▸ **Task input**:

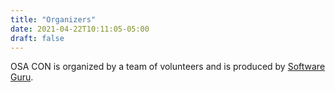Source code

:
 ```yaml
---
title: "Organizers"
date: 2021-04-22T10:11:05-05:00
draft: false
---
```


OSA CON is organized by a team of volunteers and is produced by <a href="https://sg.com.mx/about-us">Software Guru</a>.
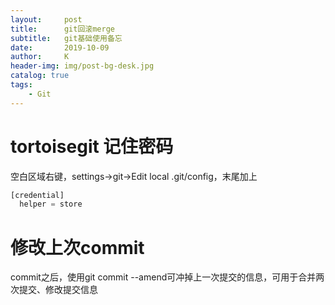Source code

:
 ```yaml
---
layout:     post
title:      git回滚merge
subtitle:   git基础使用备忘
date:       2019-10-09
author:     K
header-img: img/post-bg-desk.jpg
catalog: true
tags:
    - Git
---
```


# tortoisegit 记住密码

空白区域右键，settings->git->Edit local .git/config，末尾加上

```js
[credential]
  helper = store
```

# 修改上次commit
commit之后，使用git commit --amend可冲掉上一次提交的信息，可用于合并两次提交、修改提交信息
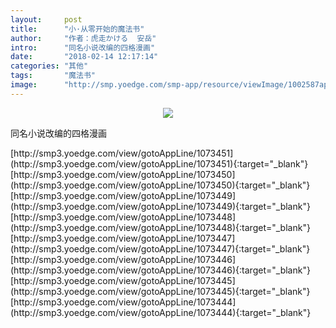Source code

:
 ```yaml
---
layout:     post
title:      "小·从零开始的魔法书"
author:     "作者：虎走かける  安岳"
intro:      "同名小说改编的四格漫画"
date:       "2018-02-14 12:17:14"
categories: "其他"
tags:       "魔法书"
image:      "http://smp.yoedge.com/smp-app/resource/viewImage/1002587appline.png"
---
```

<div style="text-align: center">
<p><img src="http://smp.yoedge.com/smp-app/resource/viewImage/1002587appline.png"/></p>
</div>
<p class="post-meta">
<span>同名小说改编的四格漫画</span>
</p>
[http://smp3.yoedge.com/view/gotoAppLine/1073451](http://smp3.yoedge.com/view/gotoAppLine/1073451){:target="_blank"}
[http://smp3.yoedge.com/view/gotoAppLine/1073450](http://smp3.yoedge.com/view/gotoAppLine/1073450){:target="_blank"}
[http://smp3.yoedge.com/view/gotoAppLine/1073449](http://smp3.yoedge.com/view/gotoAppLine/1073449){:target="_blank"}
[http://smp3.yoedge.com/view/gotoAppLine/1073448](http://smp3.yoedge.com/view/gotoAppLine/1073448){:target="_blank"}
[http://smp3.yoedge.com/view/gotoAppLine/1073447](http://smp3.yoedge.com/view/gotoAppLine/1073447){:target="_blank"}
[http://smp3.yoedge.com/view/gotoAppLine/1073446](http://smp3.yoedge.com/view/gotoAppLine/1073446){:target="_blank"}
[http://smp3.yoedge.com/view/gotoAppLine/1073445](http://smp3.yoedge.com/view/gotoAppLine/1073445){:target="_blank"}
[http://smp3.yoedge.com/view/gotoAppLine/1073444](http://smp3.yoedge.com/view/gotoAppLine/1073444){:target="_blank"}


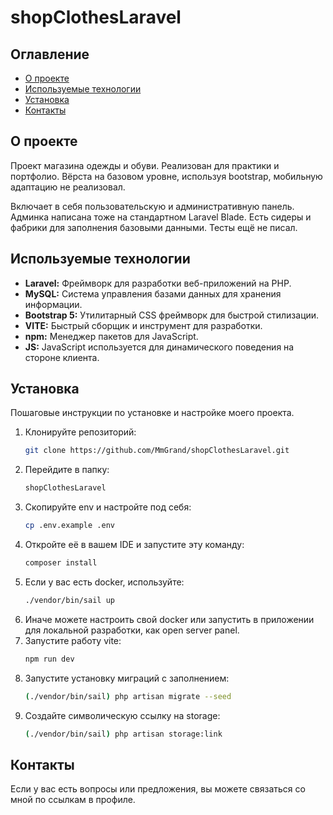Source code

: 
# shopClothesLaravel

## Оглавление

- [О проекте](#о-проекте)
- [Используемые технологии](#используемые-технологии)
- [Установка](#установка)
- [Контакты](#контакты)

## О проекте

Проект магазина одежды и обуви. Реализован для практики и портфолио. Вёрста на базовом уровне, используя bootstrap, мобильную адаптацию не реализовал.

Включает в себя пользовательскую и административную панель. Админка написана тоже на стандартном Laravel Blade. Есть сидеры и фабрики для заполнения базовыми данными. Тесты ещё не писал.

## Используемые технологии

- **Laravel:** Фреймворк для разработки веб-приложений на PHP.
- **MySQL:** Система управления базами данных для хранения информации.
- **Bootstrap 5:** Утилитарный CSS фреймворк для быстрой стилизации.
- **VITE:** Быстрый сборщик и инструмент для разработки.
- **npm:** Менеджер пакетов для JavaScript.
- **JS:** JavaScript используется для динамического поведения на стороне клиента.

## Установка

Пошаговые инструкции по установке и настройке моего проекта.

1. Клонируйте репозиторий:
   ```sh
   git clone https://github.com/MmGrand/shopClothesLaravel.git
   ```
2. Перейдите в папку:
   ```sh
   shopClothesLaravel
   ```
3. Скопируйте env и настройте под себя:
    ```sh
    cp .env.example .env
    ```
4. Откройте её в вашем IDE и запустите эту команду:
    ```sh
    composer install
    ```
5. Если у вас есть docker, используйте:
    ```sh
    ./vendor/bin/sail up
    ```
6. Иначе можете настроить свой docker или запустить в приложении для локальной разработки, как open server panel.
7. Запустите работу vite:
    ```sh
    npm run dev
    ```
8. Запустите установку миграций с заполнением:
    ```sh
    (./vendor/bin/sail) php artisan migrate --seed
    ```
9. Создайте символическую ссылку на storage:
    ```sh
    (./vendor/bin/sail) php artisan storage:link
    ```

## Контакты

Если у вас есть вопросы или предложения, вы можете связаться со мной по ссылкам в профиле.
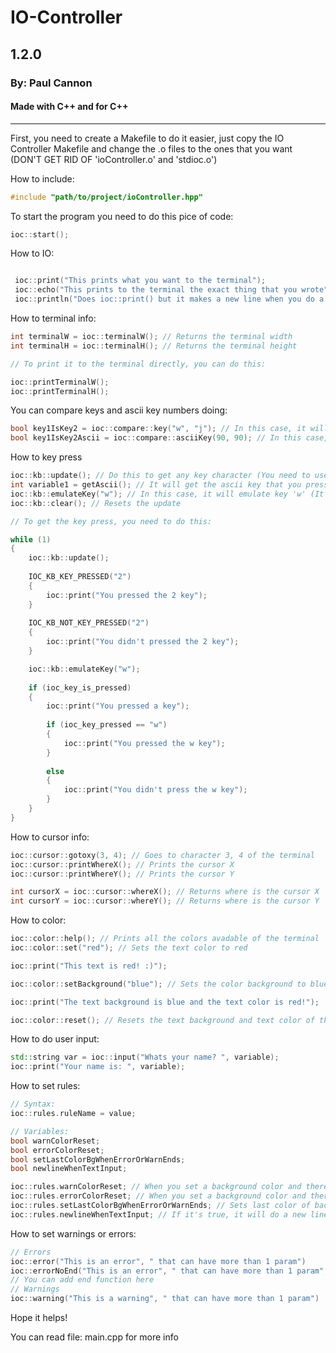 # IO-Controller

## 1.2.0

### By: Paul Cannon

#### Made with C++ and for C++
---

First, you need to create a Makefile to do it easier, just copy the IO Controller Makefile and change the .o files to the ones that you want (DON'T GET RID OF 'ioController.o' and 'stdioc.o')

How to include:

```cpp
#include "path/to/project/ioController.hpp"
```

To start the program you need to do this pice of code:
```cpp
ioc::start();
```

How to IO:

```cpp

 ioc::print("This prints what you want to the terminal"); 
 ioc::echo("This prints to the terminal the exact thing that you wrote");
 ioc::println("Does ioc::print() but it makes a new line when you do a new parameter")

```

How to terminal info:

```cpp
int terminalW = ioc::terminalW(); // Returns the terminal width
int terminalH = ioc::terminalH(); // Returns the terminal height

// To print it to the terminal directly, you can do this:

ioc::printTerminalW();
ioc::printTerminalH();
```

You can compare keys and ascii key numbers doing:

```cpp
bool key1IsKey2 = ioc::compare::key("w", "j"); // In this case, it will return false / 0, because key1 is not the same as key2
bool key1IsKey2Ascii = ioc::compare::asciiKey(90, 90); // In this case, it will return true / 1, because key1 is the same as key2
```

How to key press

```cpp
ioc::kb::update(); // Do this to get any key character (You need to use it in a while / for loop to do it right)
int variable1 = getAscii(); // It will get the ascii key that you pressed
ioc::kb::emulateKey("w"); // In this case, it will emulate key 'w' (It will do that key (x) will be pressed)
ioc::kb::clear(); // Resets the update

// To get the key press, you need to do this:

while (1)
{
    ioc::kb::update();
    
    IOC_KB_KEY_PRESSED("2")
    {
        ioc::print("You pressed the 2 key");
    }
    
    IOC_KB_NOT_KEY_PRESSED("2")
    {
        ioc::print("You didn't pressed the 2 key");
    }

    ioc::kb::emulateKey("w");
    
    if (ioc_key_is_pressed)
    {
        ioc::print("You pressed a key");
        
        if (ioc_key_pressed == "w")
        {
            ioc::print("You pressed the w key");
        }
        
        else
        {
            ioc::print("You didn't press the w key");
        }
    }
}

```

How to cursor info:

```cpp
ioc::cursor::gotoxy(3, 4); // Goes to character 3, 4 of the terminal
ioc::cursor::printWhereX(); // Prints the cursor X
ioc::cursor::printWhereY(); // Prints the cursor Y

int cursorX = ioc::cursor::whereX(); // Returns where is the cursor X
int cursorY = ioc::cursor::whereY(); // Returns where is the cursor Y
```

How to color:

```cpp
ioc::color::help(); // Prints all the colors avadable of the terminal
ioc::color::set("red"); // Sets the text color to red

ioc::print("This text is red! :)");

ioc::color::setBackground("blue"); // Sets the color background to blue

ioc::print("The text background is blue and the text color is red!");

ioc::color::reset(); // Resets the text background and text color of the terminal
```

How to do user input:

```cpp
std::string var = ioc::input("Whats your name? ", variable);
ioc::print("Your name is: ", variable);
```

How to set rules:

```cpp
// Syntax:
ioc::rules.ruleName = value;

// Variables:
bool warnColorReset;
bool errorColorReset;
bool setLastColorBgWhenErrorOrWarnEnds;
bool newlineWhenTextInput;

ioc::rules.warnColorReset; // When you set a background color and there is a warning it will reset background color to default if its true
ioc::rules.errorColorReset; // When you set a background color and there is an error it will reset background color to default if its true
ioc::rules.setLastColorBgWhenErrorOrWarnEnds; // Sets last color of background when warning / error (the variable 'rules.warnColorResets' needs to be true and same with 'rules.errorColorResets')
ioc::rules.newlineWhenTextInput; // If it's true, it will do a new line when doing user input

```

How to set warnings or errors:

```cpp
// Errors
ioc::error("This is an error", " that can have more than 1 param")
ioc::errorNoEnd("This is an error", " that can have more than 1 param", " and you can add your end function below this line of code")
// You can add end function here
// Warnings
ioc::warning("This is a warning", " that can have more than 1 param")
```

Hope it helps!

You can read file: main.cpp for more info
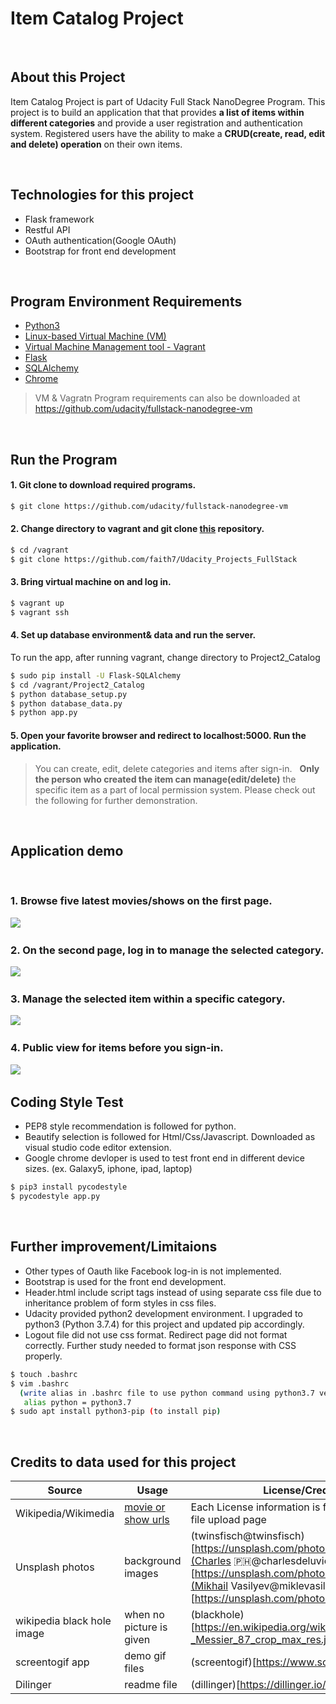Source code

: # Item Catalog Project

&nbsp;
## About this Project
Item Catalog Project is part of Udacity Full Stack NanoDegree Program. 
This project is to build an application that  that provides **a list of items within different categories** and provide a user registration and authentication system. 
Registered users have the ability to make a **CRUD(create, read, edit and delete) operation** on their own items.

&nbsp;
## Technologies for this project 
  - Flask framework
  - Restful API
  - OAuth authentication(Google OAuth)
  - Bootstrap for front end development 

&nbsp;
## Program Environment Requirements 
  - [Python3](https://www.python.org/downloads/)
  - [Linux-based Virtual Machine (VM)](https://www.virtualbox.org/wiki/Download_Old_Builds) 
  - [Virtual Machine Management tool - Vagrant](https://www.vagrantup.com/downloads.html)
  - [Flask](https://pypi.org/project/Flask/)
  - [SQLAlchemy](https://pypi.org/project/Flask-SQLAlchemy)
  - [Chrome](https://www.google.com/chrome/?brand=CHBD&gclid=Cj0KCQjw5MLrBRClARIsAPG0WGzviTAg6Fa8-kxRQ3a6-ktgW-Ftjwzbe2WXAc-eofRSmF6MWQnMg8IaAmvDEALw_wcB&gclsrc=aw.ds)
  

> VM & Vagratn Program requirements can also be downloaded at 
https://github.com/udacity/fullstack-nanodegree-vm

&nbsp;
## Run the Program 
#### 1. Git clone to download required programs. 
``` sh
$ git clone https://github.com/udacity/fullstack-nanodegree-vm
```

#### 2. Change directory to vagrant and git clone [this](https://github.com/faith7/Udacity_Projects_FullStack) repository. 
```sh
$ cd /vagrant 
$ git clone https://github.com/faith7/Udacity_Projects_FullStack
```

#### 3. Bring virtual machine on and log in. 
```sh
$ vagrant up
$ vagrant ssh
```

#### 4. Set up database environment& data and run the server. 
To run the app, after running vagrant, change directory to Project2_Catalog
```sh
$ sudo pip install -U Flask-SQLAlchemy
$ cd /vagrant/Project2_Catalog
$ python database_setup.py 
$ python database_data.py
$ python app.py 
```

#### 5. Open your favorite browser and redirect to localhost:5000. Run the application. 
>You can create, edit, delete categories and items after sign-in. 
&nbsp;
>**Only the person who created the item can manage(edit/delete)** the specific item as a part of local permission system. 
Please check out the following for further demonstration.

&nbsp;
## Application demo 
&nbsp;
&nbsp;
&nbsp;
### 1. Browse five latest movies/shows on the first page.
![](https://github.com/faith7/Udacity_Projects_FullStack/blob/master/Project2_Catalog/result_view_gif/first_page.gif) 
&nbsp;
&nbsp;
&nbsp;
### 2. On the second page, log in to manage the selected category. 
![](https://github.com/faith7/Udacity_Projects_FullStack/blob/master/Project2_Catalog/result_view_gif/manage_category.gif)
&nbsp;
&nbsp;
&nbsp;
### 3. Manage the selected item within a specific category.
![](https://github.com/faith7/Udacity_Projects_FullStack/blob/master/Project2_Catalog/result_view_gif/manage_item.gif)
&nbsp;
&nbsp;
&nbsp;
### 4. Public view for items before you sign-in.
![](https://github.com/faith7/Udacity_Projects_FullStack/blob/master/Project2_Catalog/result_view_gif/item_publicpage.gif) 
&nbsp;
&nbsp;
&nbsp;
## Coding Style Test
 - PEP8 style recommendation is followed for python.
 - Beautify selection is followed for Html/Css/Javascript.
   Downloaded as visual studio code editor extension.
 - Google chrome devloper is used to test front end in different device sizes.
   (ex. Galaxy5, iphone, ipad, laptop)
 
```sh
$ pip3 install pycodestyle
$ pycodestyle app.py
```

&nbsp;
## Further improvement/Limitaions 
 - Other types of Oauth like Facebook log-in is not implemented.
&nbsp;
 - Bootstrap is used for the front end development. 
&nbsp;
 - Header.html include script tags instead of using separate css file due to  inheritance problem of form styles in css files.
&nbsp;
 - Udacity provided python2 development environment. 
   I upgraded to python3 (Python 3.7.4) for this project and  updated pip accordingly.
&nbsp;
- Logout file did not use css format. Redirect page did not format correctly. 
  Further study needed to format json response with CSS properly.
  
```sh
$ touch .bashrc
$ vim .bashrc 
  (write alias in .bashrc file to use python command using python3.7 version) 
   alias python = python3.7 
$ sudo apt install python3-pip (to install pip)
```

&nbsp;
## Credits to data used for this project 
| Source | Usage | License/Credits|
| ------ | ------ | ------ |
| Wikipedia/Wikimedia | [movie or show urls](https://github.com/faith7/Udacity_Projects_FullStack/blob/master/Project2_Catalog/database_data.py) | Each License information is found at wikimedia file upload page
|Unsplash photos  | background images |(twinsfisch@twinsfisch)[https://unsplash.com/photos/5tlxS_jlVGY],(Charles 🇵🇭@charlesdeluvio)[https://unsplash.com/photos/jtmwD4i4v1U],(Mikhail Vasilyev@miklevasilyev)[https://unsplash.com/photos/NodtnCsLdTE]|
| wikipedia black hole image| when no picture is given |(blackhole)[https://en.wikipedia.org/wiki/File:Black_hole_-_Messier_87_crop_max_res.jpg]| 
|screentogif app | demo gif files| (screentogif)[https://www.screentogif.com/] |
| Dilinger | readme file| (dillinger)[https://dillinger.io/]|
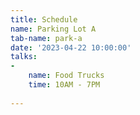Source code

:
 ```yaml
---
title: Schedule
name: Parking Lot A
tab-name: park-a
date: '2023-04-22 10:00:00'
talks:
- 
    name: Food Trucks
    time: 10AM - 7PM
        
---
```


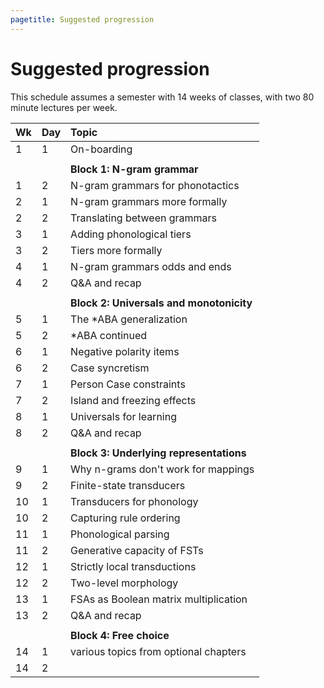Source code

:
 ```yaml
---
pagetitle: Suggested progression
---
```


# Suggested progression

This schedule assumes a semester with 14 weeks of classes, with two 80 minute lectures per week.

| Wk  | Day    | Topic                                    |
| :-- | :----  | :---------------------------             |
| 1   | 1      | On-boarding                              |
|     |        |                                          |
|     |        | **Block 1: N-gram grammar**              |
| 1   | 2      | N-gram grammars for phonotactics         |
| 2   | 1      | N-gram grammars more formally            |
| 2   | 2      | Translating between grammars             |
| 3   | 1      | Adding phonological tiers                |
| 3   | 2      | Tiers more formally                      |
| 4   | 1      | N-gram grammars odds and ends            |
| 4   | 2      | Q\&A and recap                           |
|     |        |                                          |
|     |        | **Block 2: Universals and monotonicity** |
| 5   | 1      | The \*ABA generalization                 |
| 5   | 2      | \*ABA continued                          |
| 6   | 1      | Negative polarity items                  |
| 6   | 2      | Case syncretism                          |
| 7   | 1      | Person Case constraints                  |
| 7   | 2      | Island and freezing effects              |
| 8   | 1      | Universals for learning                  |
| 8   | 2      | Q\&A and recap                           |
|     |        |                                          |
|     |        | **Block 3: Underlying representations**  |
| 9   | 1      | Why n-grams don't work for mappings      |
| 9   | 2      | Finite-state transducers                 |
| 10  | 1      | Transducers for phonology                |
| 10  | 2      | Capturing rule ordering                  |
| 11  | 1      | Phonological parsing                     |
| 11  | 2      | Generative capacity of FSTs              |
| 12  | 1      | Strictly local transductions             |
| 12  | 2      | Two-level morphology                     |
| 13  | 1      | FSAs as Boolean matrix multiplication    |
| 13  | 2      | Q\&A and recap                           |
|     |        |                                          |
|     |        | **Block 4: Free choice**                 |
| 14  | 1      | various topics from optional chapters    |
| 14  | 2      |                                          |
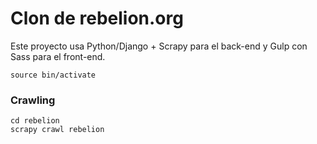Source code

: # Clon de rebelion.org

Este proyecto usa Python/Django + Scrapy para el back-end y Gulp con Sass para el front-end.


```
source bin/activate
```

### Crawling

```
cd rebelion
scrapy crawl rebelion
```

▸ **Problem details**: After dropping the pictures, reproduce exactly the lines from the first line of the entries through the line containing "# tortoisegit 记住密码", both included.

▸ **Your solution**:
Source code

:
 ```yaml
---
title: "Organizers"
date: 2021-04-22T10:11:05-05:00
draft: false
---
```


OSA CON is organized by a team of volunteers and is produced by <a href="https://sg.com.mx/about-us">Software Guru</a>.
Source code

:
 ```yaml
---
layout:     post
title:      git回滚merge
subtitle:   git基础使用备忘
date:       2019-10-09
author:     K
header-img: img/post-bg-desk.jpg
catalog: true
tags:
    - Git
---
```


# tortoisegit 记住密码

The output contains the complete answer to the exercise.